Given records

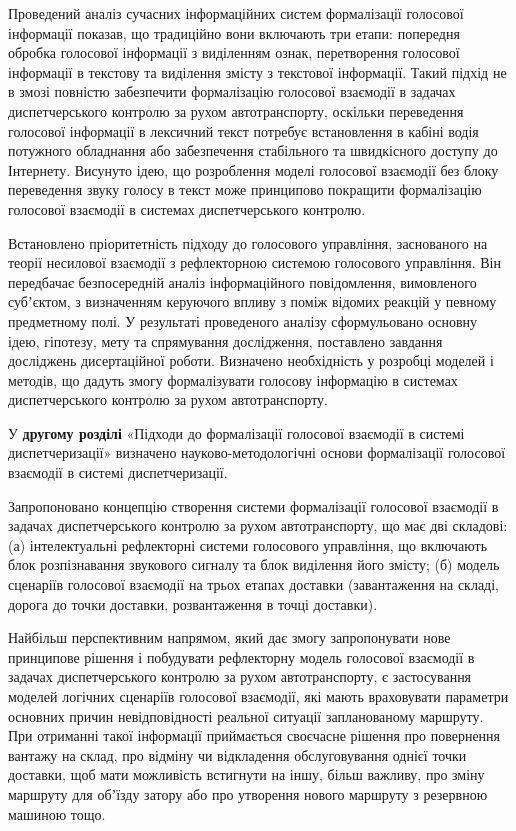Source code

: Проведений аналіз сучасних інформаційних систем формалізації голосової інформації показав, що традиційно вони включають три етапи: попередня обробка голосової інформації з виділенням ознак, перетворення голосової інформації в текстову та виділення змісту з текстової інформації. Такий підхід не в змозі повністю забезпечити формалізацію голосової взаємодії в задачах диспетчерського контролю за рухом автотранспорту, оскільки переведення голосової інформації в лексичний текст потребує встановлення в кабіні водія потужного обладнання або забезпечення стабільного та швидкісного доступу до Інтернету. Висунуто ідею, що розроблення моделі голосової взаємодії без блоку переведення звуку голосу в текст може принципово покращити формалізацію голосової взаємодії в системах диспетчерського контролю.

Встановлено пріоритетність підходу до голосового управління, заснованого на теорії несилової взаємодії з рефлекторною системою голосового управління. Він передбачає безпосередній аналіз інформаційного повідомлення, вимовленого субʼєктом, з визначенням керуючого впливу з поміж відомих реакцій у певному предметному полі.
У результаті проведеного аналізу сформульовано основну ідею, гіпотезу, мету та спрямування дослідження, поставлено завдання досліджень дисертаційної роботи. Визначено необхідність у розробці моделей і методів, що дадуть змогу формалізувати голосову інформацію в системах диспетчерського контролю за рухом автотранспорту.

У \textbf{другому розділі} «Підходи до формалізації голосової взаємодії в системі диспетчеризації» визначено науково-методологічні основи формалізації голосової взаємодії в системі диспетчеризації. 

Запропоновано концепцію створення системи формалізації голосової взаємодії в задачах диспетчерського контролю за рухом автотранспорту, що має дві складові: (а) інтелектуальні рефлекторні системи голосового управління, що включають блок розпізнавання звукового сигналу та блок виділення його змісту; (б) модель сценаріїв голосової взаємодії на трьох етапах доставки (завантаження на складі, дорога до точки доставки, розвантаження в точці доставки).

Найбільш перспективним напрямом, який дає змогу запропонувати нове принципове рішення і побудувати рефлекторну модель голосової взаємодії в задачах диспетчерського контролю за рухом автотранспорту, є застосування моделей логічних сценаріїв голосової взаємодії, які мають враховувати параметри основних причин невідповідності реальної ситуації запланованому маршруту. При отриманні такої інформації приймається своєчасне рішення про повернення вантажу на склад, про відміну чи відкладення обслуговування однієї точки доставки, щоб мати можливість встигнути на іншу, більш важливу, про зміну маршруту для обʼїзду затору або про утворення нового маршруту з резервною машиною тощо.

Assignment
Apart from the pictures, every line above must be repeated exactly.

Output for this task
Source code

: Проведений аналіз сучасних інформаційних систем формалізації голосової інформації показав, що традиційно вони включають три етапи: попередня обробка голосової інформації з виділенням ознак, перетворення голосової інформації в текстову та виділення змісту з текстової інформації. Такий підхід не в змозі повністю забезпечити формалізацію голосової взаємодії в задачах диспетчерського контролю за рухом автотранспорту, оскільки переведення голосової інформації в лексичний текст потребує встановлення в кабіні водія потужного обладнання або забезпечення стабільного та швидкісного доступу до Інтернету. Висунуто ідею, що розроблення моделі голосової взаємодії без блоку переведення звуку голосу в текст може принципово покращити формалізацію голосової взаємодії в системах диспетчерського контролю.

Встановлено пріоритетність підходу до голосового управління, заснованого на теорії несилової взаємодії з рефлекторною системою голосового управління. Він передбачає безпосередній аналіз інформаційного повідомлення, вимовленого субʼєктом, з визначенням керуючого впливу з поміж відомих реакцій у певному предметному полі.
У результаті проведеного аналізу сформульовано основну ідею, гіпотезу, мету та спрямування дослідження, поставлено завдання досліджень дисертаційної роботи. Визначено необхідність у розробці моделей і методів, що дадуть змогу формалізувати голосову інформацію в системах диспетчерського контролю за рухом автотранспорту.

У \textbf{другому розділі} «Підходи до формалізації голосової взаємодії в системі диспетчеризації» визначено науково-методологічні основи формалізації голосової взаємодії в системі диспетчеризації. 

Запропоновано концепцію створення системи формалізації голосової взаємодії в задачах диспетчерського контролю за рухом автотранспорту, що має дві складові: (а) інтелектуальні рефлекторні системи голосового управління, що включають блок розпізнавання звукового сигналу та блок виділення його змісту; (б) модель сценаріїв голосової взаємодії на трьох етапах доставки (завантаження на складі, дорога до точки доставки, розвантаження в точці доставки).

Найбільш перспективним напрямом, який дає змогу запропонувати нове принципове рішення і побудувати рефлекторну модель голосової взаємодії в задачах диспетчерського контролю за рухом автотранспорту, є застосування моделей логічних сценаріїв голосової взаємодії, які мають враховувати параметри основних причин невідповідності реальної ситуації запланованому маршруту. При отриманні такої інформації приймається своєчасне рішення про повернення вантажу на склад, про відміну чи відкладення обслуговування однієї точки доставки, щоб мати можливість встигнути на іншу, більш важливу, про зміну маршруту для обʼїзду затору або про утворення нового маршруту з резервною машиною тощо.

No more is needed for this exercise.